5.1 Operational SHF systems can support decision-making and uncertainty is expected

Throughout the focus group, participants expressed positively the potential for SHF to deliver better preparedness and early warning of flood and drought events, and the benefits associated with more consistent management of water resources, whilst recognizing that low skill and coarse resolution are current barriers to use (see also Soares and Dessai, 2015, 2016; Vaughan et al., 2016; Soares et al., 2018). These benefits and barriers were demonstrated during the activity as participants increased their level of decision-making in response to the more confident and locally tailored forecasts presented: Stage 1 Hydrological Outlook UK > Stage 2 EFAS-Seasonal > Stage 3 “Improved” EFAS-Seasonal.

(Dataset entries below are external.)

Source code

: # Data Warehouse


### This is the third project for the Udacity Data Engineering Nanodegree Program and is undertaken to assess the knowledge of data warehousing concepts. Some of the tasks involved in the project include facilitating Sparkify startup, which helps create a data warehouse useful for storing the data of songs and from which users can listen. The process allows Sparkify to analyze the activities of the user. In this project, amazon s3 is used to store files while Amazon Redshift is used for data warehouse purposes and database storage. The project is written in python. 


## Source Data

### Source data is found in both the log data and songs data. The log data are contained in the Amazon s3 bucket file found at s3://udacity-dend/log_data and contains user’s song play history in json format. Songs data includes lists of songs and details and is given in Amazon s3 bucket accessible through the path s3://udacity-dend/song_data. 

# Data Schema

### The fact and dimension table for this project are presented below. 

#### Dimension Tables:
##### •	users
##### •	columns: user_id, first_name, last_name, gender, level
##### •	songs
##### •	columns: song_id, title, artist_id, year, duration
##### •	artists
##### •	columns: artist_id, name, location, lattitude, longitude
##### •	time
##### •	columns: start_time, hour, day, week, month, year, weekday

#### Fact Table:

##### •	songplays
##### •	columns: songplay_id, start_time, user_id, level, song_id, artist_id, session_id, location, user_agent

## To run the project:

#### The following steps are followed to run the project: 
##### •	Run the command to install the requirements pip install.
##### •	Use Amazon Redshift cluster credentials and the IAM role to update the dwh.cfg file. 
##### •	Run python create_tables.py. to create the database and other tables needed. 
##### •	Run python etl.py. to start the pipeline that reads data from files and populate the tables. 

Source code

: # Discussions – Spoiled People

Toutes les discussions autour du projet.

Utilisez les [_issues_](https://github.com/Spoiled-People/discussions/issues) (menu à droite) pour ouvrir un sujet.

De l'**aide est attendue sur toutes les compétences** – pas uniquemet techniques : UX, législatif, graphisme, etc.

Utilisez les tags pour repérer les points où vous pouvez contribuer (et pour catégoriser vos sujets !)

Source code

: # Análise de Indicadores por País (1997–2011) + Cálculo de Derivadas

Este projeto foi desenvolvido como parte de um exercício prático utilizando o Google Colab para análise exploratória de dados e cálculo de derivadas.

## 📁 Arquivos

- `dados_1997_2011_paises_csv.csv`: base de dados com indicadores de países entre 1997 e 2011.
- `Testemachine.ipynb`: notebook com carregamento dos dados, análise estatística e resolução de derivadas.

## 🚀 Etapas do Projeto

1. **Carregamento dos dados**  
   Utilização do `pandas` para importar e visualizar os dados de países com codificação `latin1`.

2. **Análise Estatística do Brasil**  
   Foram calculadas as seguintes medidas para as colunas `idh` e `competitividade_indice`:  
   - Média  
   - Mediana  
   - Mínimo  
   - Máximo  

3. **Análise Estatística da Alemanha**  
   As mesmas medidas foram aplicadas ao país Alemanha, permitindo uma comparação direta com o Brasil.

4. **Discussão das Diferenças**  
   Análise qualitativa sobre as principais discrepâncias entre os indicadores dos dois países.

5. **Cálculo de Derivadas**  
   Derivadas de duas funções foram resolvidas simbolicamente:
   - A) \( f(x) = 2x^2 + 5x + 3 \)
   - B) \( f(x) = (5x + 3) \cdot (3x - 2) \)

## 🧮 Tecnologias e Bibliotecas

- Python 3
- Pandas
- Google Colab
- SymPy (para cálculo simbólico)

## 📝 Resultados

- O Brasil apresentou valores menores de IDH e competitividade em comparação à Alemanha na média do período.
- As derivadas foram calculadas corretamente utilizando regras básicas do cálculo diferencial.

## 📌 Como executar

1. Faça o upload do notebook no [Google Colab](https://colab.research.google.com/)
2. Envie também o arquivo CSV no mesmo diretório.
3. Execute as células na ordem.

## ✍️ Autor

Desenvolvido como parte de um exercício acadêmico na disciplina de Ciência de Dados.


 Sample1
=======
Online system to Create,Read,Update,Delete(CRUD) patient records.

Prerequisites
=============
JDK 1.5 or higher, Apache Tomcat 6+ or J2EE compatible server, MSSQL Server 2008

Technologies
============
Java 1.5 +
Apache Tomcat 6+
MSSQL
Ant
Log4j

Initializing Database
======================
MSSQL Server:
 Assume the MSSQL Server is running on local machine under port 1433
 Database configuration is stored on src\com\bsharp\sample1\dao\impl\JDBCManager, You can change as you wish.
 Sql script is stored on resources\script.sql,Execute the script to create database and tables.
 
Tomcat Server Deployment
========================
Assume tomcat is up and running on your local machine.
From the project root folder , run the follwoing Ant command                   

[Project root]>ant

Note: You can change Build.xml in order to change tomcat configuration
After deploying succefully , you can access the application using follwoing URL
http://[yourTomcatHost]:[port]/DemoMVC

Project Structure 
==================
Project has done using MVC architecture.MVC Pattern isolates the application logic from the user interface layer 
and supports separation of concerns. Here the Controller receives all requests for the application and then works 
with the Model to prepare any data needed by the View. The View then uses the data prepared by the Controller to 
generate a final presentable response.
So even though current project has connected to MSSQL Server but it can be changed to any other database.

Hydrological Outlook UK is the first operational SHF system for the UK and was the product that participants were most familiar with, likely due to its partnership set-up (Prudhomme et al., 2017). All groups indicated that the regional focus of the maps, i.e. the whole Thames basin, and lack of resolution and certainty as to the trajectory of the upcoming hydrological conditions, limited their ability to make informed decisions. No participants however ignored or dismissed the information despite there being no perceived risk. All agreed that on a day-to-day basis, Hydrological Outlook UK serves as a useful outlook tool when supplemented with additional sources of information including water situation reports (UK Gov, 2018) and other hydro-meteorological forecasts. As of 2017, exactly how the water sector uses Hydrological Outlook UK in practice had yet to be assessed (Bell et al., 2017), and here we provide a first step towards answering this question.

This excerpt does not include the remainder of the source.